# Directions for this task
State how many lines in the records hold the word "some", giving the number and no other text.

# Stored data entries

################

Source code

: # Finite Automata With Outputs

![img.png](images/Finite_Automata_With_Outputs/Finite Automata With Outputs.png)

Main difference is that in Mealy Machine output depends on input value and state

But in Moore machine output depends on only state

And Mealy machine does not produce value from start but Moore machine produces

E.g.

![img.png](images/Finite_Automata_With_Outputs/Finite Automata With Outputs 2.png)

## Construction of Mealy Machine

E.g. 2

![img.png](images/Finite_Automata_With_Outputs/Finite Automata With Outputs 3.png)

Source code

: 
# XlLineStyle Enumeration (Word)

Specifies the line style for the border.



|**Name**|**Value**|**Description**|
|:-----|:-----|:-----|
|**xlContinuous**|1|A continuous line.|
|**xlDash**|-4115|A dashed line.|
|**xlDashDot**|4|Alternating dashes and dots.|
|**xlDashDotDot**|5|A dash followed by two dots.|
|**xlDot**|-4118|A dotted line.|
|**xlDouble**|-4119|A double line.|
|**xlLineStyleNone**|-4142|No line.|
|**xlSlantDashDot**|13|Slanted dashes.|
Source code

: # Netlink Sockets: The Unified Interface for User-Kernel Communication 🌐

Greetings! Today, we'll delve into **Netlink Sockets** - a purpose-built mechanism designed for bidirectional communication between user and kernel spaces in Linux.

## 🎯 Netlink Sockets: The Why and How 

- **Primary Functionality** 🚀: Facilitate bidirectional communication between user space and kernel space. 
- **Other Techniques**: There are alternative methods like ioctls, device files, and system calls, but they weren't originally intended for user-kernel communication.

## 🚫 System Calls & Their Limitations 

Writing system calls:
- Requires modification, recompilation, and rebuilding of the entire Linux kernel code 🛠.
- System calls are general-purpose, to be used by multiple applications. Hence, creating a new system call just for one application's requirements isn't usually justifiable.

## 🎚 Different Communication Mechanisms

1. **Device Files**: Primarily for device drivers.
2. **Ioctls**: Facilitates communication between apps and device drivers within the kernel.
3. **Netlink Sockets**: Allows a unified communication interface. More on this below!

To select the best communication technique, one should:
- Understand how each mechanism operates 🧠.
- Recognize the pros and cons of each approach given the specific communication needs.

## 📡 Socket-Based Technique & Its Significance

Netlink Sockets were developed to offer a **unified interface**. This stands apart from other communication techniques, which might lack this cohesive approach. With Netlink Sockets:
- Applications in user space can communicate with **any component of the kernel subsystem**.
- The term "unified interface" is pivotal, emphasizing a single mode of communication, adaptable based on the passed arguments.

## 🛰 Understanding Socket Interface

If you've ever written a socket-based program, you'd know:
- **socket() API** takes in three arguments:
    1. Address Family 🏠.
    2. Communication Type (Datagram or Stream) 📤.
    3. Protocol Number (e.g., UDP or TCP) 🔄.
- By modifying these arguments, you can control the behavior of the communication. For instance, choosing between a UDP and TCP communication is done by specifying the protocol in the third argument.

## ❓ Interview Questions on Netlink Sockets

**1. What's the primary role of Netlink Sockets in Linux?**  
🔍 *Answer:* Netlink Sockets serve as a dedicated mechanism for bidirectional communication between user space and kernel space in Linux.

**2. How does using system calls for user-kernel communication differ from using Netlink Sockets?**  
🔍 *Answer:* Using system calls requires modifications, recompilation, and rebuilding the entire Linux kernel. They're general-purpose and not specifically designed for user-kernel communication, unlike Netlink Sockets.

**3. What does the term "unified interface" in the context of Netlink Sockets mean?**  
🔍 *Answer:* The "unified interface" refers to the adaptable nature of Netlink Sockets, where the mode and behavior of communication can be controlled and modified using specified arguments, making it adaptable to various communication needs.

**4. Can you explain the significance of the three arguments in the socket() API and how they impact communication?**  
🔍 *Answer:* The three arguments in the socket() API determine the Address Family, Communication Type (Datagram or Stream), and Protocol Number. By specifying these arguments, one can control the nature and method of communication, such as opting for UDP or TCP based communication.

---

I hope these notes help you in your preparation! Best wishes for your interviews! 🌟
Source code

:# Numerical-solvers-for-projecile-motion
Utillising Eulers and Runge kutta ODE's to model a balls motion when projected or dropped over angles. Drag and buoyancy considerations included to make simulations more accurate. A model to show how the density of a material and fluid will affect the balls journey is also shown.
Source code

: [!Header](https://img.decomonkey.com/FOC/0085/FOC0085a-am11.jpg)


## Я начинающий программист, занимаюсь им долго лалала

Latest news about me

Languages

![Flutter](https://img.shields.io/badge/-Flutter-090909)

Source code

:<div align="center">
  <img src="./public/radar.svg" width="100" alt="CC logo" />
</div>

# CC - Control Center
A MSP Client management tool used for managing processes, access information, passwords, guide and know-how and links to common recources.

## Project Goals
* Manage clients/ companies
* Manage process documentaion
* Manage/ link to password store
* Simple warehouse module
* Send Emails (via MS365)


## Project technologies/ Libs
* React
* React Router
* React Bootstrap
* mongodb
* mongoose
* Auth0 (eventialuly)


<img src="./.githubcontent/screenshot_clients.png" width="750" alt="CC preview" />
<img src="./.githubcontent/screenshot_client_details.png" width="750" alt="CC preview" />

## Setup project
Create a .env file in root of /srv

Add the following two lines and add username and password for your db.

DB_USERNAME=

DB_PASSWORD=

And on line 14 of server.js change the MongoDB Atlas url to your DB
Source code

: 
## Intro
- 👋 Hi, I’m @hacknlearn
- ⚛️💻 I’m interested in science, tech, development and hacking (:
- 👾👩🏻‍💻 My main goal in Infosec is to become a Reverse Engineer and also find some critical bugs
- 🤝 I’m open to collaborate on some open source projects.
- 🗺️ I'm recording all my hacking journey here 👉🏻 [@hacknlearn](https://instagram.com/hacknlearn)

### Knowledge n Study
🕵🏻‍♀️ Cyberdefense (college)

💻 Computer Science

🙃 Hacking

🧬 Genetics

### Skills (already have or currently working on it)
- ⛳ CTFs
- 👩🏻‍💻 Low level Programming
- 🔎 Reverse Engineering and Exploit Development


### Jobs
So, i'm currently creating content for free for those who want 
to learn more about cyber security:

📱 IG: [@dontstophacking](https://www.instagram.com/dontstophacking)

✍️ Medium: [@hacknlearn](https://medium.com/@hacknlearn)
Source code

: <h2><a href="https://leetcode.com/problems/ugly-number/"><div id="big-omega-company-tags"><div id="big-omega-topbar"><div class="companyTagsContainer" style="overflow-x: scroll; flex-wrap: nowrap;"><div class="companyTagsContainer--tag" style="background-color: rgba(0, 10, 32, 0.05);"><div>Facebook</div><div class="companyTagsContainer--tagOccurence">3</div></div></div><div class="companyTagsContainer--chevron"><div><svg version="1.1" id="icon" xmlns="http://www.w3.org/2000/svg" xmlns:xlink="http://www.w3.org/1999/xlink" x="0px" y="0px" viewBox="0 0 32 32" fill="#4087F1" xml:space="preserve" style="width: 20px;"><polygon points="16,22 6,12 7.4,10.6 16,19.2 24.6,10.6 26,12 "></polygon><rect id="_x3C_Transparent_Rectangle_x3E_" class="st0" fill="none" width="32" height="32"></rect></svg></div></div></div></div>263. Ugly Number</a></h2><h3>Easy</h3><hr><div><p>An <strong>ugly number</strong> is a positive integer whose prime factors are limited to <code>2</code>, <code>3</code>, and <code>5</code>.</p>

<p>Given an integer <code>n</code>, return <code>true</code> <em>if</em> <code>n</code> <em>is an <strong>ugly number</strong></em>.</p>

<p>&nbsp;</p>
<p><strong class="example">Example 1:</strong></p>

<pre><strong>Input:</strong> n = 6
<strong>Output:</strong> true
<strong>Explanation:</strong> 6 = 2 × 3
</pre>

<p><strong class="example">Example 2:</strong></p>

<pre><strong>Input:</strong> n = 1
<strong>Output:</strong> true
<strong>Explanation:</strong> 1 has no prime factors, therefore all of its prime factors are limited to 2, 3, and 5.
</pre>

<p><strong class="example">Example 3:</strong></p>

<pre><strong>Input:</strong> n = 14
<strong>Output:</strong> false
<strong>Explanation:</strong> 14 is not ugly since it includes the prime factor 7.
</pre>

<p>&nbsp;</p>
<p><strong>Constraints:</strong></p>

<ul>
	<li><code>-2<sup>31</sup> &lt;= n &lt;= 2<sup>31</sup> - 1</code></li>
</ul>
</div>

################

# Problem solution
2